このような状況では、「どの国が勝ったか」という問い自体が意味を失う。軍事的に敵国を打倒しても、自国民が飢え、経済網が崩れ、統治能力が低下し、生態系まで損なわれれば、それは国家的勝利ではない。勝利条件そのものが破壊される戦争、それが全面核戦争の本質である。ゆえに核抑止は必要ではあっても、それだけでは十分でない。抑止理論は相手が合理的で、情報が正確で、指揮命令系統が健全で、偶発事故が起こらないことを前提にしている。しかし現実には誤警報、通信障害、サイバー攻撃、国内政治圧力、指導者の心理状態など不確実要因が存在する。抑止は絶対防壁ではなく、失敗しうる管理技術である。

だからこそ外交が重要になる。核時代の外交は理想論ではなく、誤解による破局を防ぐ安全装置である。首脳会談だけでなく、軍同士のホットライン、実務者協議、事故防止協定、第三国仲介、国際機関経由の対話など、多層的チャネルが維持されているかどうかが決定的意味を持つ。対話がある限り危機は制御可能性を残すが、対話が断たれた時、相手の意図は最悪想定で解釈されやすくなる。市民は外交を「弱腰」と見るのではなく、生存インフラとして理解する必要がある。

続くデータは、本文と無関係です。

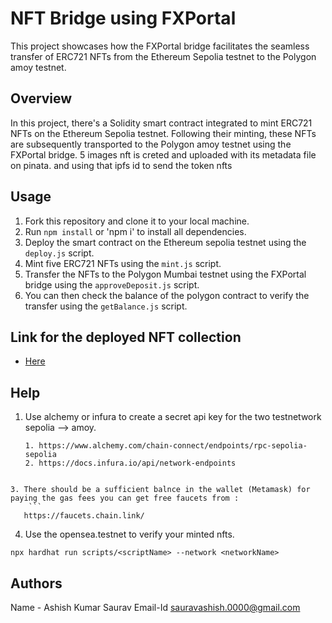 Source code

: # NFT Bridge using FXPortal

This project showcases how the FXPortal bridge facilitates the seamless transfer of ERC721 NFTs from the Ethereum Sepolia testnet to the Polygon amoy testnet.

## Overview

In this project, there's a Solidity smart contract integrated to mint ERC721 NFTs on the Ethereum Sepolia testnet. Following their minting, these NFTs are subsequently transported to the Polygon amoy testnet using the FXPortal bridge. 5 images nft is creted and uploaded with its metadata file on pinata. and using that ipfs id to send the token nfts

## Usage

1. Fork this repository and clone it to your local machine.
2. Run `npm install` or 'npm i' to install all dependencies.
3. Deploy the smart contract on the Ethereum sepolia testnet using the `deploy.js` script.
4. Mint five ERC721 NFTs using the `mint.js` script.
5. Transfer the NFTs to the Polygon Mumbai testnet using the FXPortal bridge using the `approveDeposit.js` script.
6. You can then check the balance of the polygon contract to verify the transfer using the `getBalance.js` script.

## Link for the deployed NFT collection 
- [Here](https://testnets.opensea.io/collection/mynft-3883)
  
## Help

1. Use alchemy or infura to create a secret api key for the two testnetwork sepolia --> amoy.
    ```
   1. https://www.alchemy.com/chain-connect/endpoints/rpc-sepolia-sepolia
    2. https://docs.infura.io/api/network-endpoints
```
  
3. There should be a sufficient balnce in the wallet (Metamask) for paying the gas fees you can get free faucets from :
    ```
   https://faucets.chain.link/
```
 4. Use the opensea.testnet to verify your minted nfts.  
   


```shell
npx hardhat run scripts/<scriptName> --network <networkName>
```
## Authors
Name - Ashish Kumar Saurav
Email-Id sauravashish.0000@gmail.com



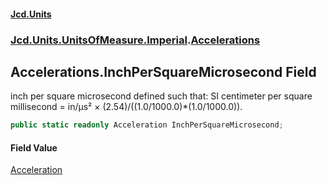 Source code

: #### [Jcd.Units](index 'index')
### [Jcd.Units.UnitsOfMeasure.Imperial](Jcd.Units.UnitsOfMeasure.Imperial 'Jcd.Units.UnitsOfMeasure.Imperial').[Accelerations](Accelerations 'Jcd.Units.UnitsOfMeasure.Imperial.Accelerations')

## Accelerations.InchPerSquareMicrosecond Field

inch per square microsecond defined such that: SI centimeter per square millisecond = in/μs² ×
(2.54)/((1.0/1000.0)*(1.0/1000.0)).

```csharp
public static readonly Acceleration InchPerSquareMicrosecond;
```

#### Field Value
[Acceleration](Acceleration 'Jcd.Units.UnitTypes.Acceleration') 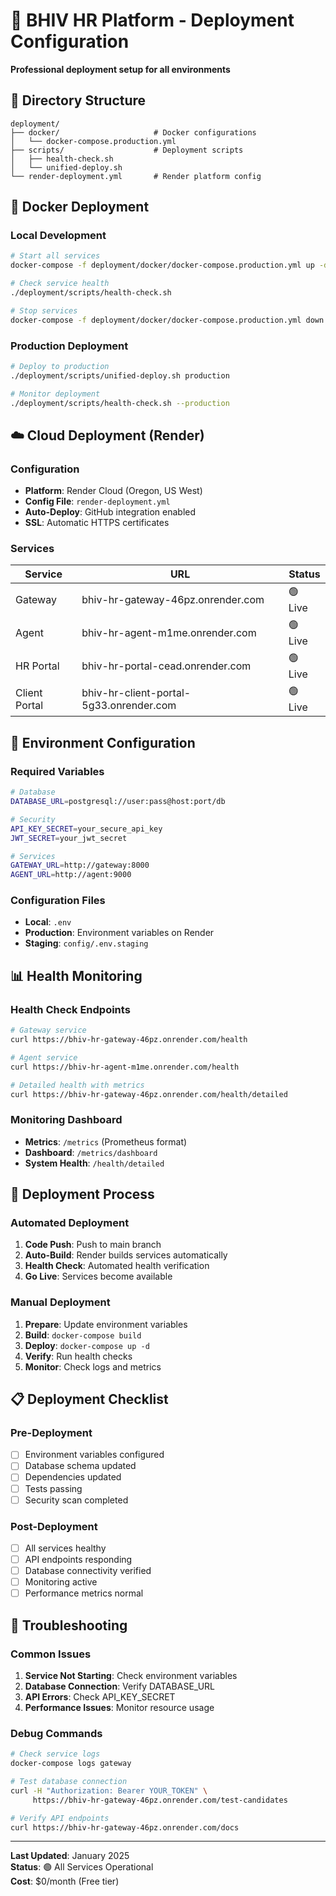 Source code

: # 🚀 BHIV HR Platform - Deployment Configuration

**Professional deployment setup for all environments**

## 📁 Directory Structure

```
deployment/
├── docker/                     # Docker configurations
│   └── docker-compose.production.yml
├── scripts/                    # Deployment scripts
│   ├── health-check.sh
│   └── unified-deploy.sh
└── render-deployment.yml       # Render platform config
```

## 🐳 Docker Deployment

### Local Development
```bash
# Start all services
docker-compose -f deployment/docker/docker-compose.production.yml up -d

# Check service health
./deployment/scripts/health-check.sh

# Stop services
docker-compose -f deployment/docker/docker-compose.production.yml down
```

### Production Deployment
```bash
# Deploy to production
./deployment/scripts/unified-deploy.sh production

# Monitor deployment
./deployment/scripts/health-check.sh --production
```

## ☁️ Cloud Deployment (Render)

### Configuration
- **Platform**: Render Cloud (Oregon, US West)
- **Config File**: `render-deployment.yml`
- **Auto-Deploy**: GitHub integration enabled
- **SSL**: Automatic HTTPS certificates

### Services
| Service | URL | Status |
|---------|-----|--------|
| Gateway | bhiv-hr-gateway-46pz.onrender.com | 🟢 Live |
| Agent | bhiv-hr-agent-m1me.onrender.com | 🟢 Live |
| HR Portal | bhiv-hr-portal-cead.onrender.com | 🟢 Live |
| Client Portal | bhiv-hr-client-portal-5g33.onrender.com | 🟢 Live |

## 🔧 Environment Configuration

### Required Variables
```bash
# Database
DATABASE_URL=postgresql://user:pass@host:port/db

# Security
API_KEY_SECRET=your_secure_api_key
JWT_SECRET=your_jwt_secret

# Services
GATEWAY_URL=http://gateway:8000
AGENT_URL=http://agent:9000
```

### Configuration Files
- **Local**: `.env`
- **Production**: Environment variables on Render
- **Staging**: `config/.env.staging`

## 📊 Health Monitoring

### Health Check Endpoints
```bash
# Gateway service
curl https://bhiv-hr-gateway-46pz.onrender.com/health

# Agent service  
curl https://bhiv-hr-agent-m1me.onrender.com/health

# Detailed health with metrics
curl https://bhiv-hr-gateway-46pz.onrender.com/health/detailed
```

### Monitoring Dashboard
- **Metrics**: `/metrics` (Prometheus format)
- **Dashboard**: `/metrics/dashboard`
- **System Health**: `/health/detailed`

## 🔄 Deployment Process

### Automated Deployment
1. **Code Push**: Push to main branch
2. **Auto-Build**: Render builds services automatically
3. **Health Check**: Automated health verification
4. **Go Live**: Services become available

### Manual Deployment
1. **Prepare**: Update environment variables
2. **Build**: `docker-compose build`
3. **Deploy**: `docker-compose up -d`
4. **Verify**: Run health checks
5. **Monitor**: Check logs and metrics

## 📋 Deployment Checklist

### Pre-Deployment
- [ ] Environment variables configured
- [ ] Database schema updated
- [ ] Dependencies updated
- [ ] Tests passing
- [ ] Security scan completed

### Post-Deployment
- [ ] All services healthy
- [ ] API endpoints responding
- [ ] Database connectivity verified
- [ ] Monitoring active
- [ ] Performance metrics normal

## 🚨 Troubleshooting

### Common Issues
1. **Service Not Starting**: Check environment variables
2. **Database Connection**: Verify DATABASE_URL
3. **API Errors**: Check API_KEY_SECRET
4. **Performance Issues**: Monitor resource usage

### Debug Commands
```bash
# Check service logs
docker-compose logs gateway

# Test database connection
curl -H "Authorization: Bearer YOUR_TOKEN" \
     https://bhiv-hr-gateway-46pz.onrender.com/test-candidates

# Verify API endpoints
curl https://bhiv-hr-gateway-46pz.onrender.com/docs
```

---

**Last Updated**: January 2025  
**Status**: 🟢 All Services Operational  
**Cost**: $0/month (Free tier)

一般市民に残された役割も決して小さくない。第一に、防災としての備えである。水、食料、衛生用品、常備薬、ライト、電池、ラジオ、紙資料などの備蓄は、恐怖のためではなく冷静さのために行うべきである。第二に、知的防衛である。危機時には偽情報、憎悪扇動、陰謀論、極端な報復論が広がりやすい。怒りや恐怖を刺激する情報ほど慎重に扱い、出典確認と比較検討を行う姿勢が必要である。第三に、社会的成熟である。地域との協力、秩序維持、弱者支援、冷静な世論形成は、国家安全保障の土台そのものである。

結局のところ、全面核戦争とは「兵器の問題」である以前に、「社会の脆弱性の問題」である。壊れやすい社会、分断された社会、備えのない社会、煽動に弱い社会ほど、危機に対して脆い。逆に、情報リテラシーが高く、地域共同体が機能し、備蓄文化があり、外交を支持する成熟した社会は、危機そのものを遠ざける力を持つ。核兵器を完全に個人が止めることはできない。しかし、核時代を生き延びやすい社会を作ることはできる。

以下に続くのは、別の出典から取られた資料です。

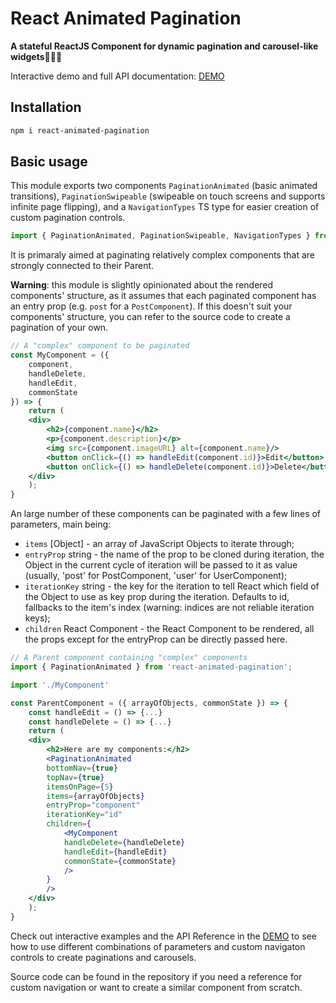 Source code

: # React Animated Pagination

**A stateful ReactJS Component for dynamic pagination and carousel-like widgets🚀🚀🚀**

Interactive demo and full API documentation: [DEMO](https://react-animated-pagination.zdcreatech.com)

## Installation

```bash
npm i react-animated-pagination
```

## Basic usage

This module exports two components `PaginationAnimated` (basic animated transitions), `PaginationSwipeable` (swipeable on touch screens and supports infinite page flipping), and a `NavigationTypes` TS type for easier creation of custom pagination controls.

```jsx
import { PaginationAnimated, PaginationSwipeable, NavigationTypes } from 'react-animated-pagination';
```

It is primaraly aimed at paginating relatively complex components that are strongly connected to their Parent.

**Warning**: this module is slightly opinionated about the rendered components' structure, as it assumes that each paginated component has an entry prop (e.g. `post` for a `PostComponent`). If this doesn't suit your components' structure, you can refer to the source code to create a pagination of your own.

```jsx
// A "complex" component to be paginated
const MyComponent = ({ 
    component,
    handleDelete,
    handleEdit,
    commonState
}) => {
    return (
    <div>
        <h2>{component.name}</h2>
        <p>{component.description}</p>
        <img src={component.imageURL} alt={component.name}/>
        <button onClick={() => handleEdit(component.id)}>Edit</button>
        <button onClick={() => handleDelete(component.id)}>Delete</button>
    </div>
    );
}
```

An large number of these components can be paginated with a few lines of parameters, main being:

* `items` \[Object\] - an array of JavaScript Objects to iterate through;
* `entryProp` string - the name of the prop to be cloned during iteration, the Object in the current cycle of iteration will be passed to it as value (usually, 'post' for PostComponent, 'user' for UserComponent);
* `iterationKey` string - the key for the iteration to tell React which field of the Object to use as key prop during the iteration. Defaults to id, fallbacks to the item's index (warning: indices are not reliable iteration keys);
* `children` React Component - the React Component to be rendered, all the props except for the entryProp can be directly passed here.

```jsx
// A Parent component containing "complex" components
import { PaginationAnimated } from 'react-animated-pagination';

import './MyComponent'

const ParentComponent = ({ arrayOfObjects, commonState }) => {
    const handleEdit = () => {...}
    const handleDelete = () => {...}
    return (
    <div>
        <h2>Here are my components:</h2>
        <PaginationAnimated 
        bottomNav={true}
        topNav={true}
        itemsOnPage={5}
        items={arrayOfObjects}
        entryProp="component"
        iterationKey="id"
        children={
            <MyComponent 
            handleDelete={handleDelete} 
            handleEdit={handleEdit} 
            commonState={commonState}
            />
        }
        />
    </div>
    );
}
```

Check out interactive examples and the API Reference in the [DEMO](https://react-animated-pagination.zdcreatech.com) to see how to use different combinations of parameters and custom navigaton controls to create paginations and carousels.

Source code can be found in the repository if you need a reference for custom navigation or want to create a similar component from scratch.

最終的な総括は明確である。全面核戦争に勝者はいない。ゆえに最善策は起こさないことであり、その次善策は起きても被害を減らせる社会を作ることである。そしてその両方に、市民一人ひとりの行動が確実に関与している。恐怖や無関心ではなく、備え、知性、対話、協力こそが、核時代における現実的な防衛なのである。